Monika Wheeler, CEO of Healthy North Coast, emphasised the importance of accessible mental health services. “It is estimated that 43% of Australians will experience mental health distress at some point in their lives. It is vitally important we have a range of mental health services that are easily accessed in times of need,” she stated.

The new centre will offer free, walk-in mental health services with no appointments or referrals necessary. This model is designed to provide immediate and tailored support to individuals in need. Wheeler highlighted the success of a similar initiative: “Our Lismore Centre, also run by Open Minds, opened in 2022 and has delivered over 9,000 sessions and supported more than 1,000 people. We’re confident that the Coffs Harbour Centre will be a welcome addition for residents looking for a tailored experience and connection to the right support for them and their circumstances, which are different for everyone.”
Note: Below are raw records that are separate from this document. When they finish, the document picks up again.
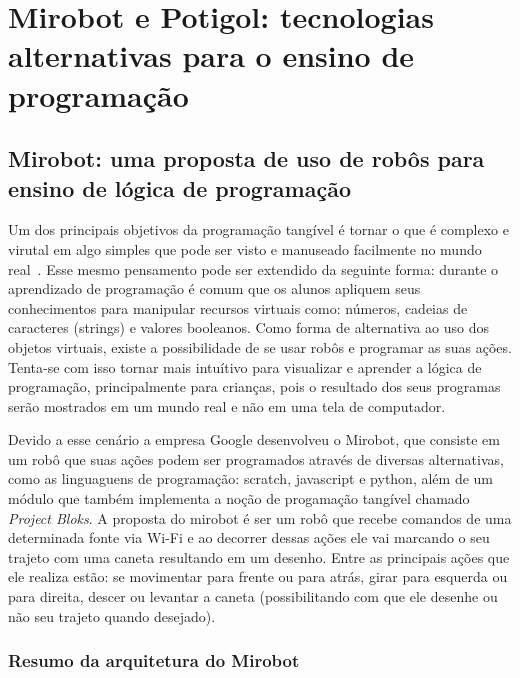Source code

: \chapter{Mirobot e Potigol: tecnologias alternativas para o ensino de programação}
\label{cap:referencial}

\section{Mirobot: uma proposta de uso de robôs para ensino de lógica de
programação}
\label{sec:mirobot}

Um dos principais objetivos da programação tangível é tornar o que é complexo e
virutal em algo simples que pode ser visto e manuseado facilmente no mundo
real~\cite{Horn2008, Horn2007, McNerney2000}. Esse mesmo pensamento pode ser extendido da seguinte forma: durante o aprendizado de programação é comum que os alunos apliquem seus
conhecimentos para manipular recursos virtuais como: números, cadeias de
caracteres (strings) e valores booleanos. 
Como forma de alternativa ao uso dos
objetos virtuais, existe a possibilidade de se usar robôs e programar as suas
ações. 
Tenta-se com isso tornar mais intuítivo para visualizar e aprender a
lógica de programação, principalmente para crianças, pois o resultado dos
seus programas serão mostrados em um mundo real e não em uma tela de computador.

Devido a esse cenário a empresa Google desenvolveu o Mirobot, que consiste em um robô
que suas ações podem ser programados através de diversas alternativas, como as
linguaguens de programação: scratch, javascript e python, além de um módulo que
também implementa a noção de progamação tangível chamado \textit{Project Bloks}. 
A proposta do mirobot é ser um robô que recebe comandos de uma determinada fonte
via Wi-Fi e ao decorrer dessas ações ele vai marcando o seu trajeto com uma
caneta resultando em um desenho.
Entre as principais ações que ele realiza
estão: se movimentar para frente ou para atrás, girar para esquerda ou para
direita, descer ou levantar a caneta (possibilitando com que ele desenhe ou não
seu trajeto quando desejado).


\subsection{Resumo da arquitetura do Mirobot}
Rik Barker, General Manager of Integrated Mental Health Services (NSW) at Open Minds, welcomed the announcement. “We look forward to opening the doors in Coffs and delivering a quality mental health service, improving the wellbeing of people on the Mid North Coast,” he said.

Key Features of the New Centre

  • Staffing: The centre will be staffed by mental health and allied health professionals available to visitors based on their level of need. There will also be a Social and Emotional Wellbeing Worker for Aboriginal and Torres Strait Islander clients, in partnership with Galambila Aboriginal Health Service.
  • Location and Hours: The centre will be co-located with the Coffs Harbour Neighbourhood Centre in Block B of the Community Village, 22 Earl Street, Coffs Harbour. Initial hours of operation will be 8 am to 6 pm, Monday to Friday, with provisions for targeted/appointment-based services for up to four hours on Saturdays.
  • Accessibility: Residents can visit the centre without prior appointments, and services are free of charge.

Wheeler explained the community’s enthusiastic response to the new centre, noting its welcoming space and easy accessibility. She also encouraged those unable to visit in person to utilize the free Head to Health service by calling 1800 595 212 for phone-based support.

Additional Information

  • Crisis Services: The Medicare Mental Health Centres are not intended for crisis or emergency services. For urgent support, individuals should contact Lifeline at 13 11 14 or the Mental Health Access Line at 1800 011 511. For immediate help or if at risk of harm, calling 000 is advised.